Once I found music as a place to put that energy, I became a much more relaxed person, because I was starting to get aggravated at the age I started playing guitar, when I was, like, 12. I was getting very frustrated and angry, and once I started being able to learn punk songs and bash on my guitar, I became the peaceful person that I'm supposed to be.
It also must come from painful things from when I was a kid, but in general, that stuff takes place on a subconscious level. The most obvious place that it seems to come from is just because I sit around listening to music all the time. It's the most important thing to me. If I'm on tour, I have my headphones on all the time. I'm always playing music. When we go backstage, I go immediately to the CD player, I put on music. I have music going on all the time. Then once I have a chance to sit still and write, ideas start coming to me for songs. It's usually inspired by something that I'm listening to.
At the same time, philosophically, I've definitely been made aware throughout my life – especially during the five years that I wasn't a part of the human race – that the actual human being itself is not responsible for the ... generator of the music. Music is generated by another realm that's not ... I could talk about it. It gets on a more intellectual level.
Basically, it's a realm of thought, where thoughts actually create life-forms. If you imagine that every thought in your head, every thought anybody's ever thought didn't just disappear. Every thought left somebody's head and went out into some faraway place in outer space. Every thought that's ever been thought exists there. Some doctor explained to me that thoughts send out thought waves into the atmosphere, and I realized there's a realm of thought, and those thoughts end up creating life-forms and personalities within the realm of thought. Our thoughts are connected to that place and we learn from that place and that place learns from us. Every thought anybody's ever thought is there, so all knowledge is there. The characters there exist completely with all the knowledge the human race has ever had to offer in all history, but they can't do anything with that knowledge, because they're not people. They don't exist in a place of time.
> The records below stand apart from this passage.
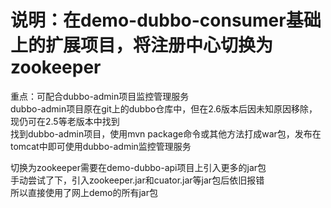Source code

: # 说明：在demo-dubbo-consumer基础上的扩展项目，将注册中心切换为zookeeper  
重点：可配合dubbo-admin项目监控管理服务  
dubbo-admin项目原在git上的dubbo仓库中，但在2.6版本后因未知原因移除，现仍可在2.5等老版本中找到  
找到dubbo-admin项目，使用mvn package命令或其他方法打成war包，发布在tomcat中即可使用dubbo-admin监控管理服务  

切换为zookeeper需要在demo-dubbo-api项目上引入更多的jar包  
手动尝试了下，引入zookeeper.jar和cuator.jar等jar包后依旧报错  
所以直接使用了网上demo的所有jar包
It's a realm of thought. There's no time there. They can't actually write a song, or write a book, or paint a painting or anything, because they're just thoughts. They have personalities and life-forms just like we do, and they have the ability to communicate with us on a conscious level, whereas we communicate with them, but we do it all subconsciously. We don't realize it's happening.

AC: What's your relationship to death?
JF: [Long pause] Well, it's something that I don't see as being separate from life. ...
Whenever there's any kind of fear of failure, or fear of not being successful, or fear of not being good, those are all just different versions of fear of death. All those things are fear of death. I think the difference between my life before I took my five years away from doing anything and after is that I was scared of so many things before, never realizing that at the heart of it was just a stupid fear of death. Luckily I had a lot of supernatural experiences that made me see clearly what was going on with death. That it was something that was with me all the time, not something that was going to happen to me someday. The spirits in the place where people's consciousness continues after they're dead are helping me all the time. They're with me all the time.
Now, this time around, I'm playing music with no fear of any kind. Yeah, it comes up every now and then because I'm human, but I have enough experience and knowledge to understand that at the root of it I'm all right because I'm not afraid of dying. It gives me the ability to continue, to always be clear about my purpose here, to always be clear about just who I am, to always be able to face myself. Fear gets in your way of being able to really face yourself, be honest to yourself about who you are.

AC: On your first two solo LPs, Niandra LaDes & Usually Just a T-Shirt (1994) and Smile From the Streets You Hold (1997), a certain amount of fear is palpable, because by To Record Only Water for 10 Days (2001), so is a joy that hadn't been there previously. Is that fair to say?
JF: Yeah. Those first two albums, Smile and Niandra LaDes, a lot of the music was done during a time that I was very happy, but I still wasn't very clear. I didn't know what was going on. I almost felt like I was making music by mistake or something, because I wasn't clear with myself.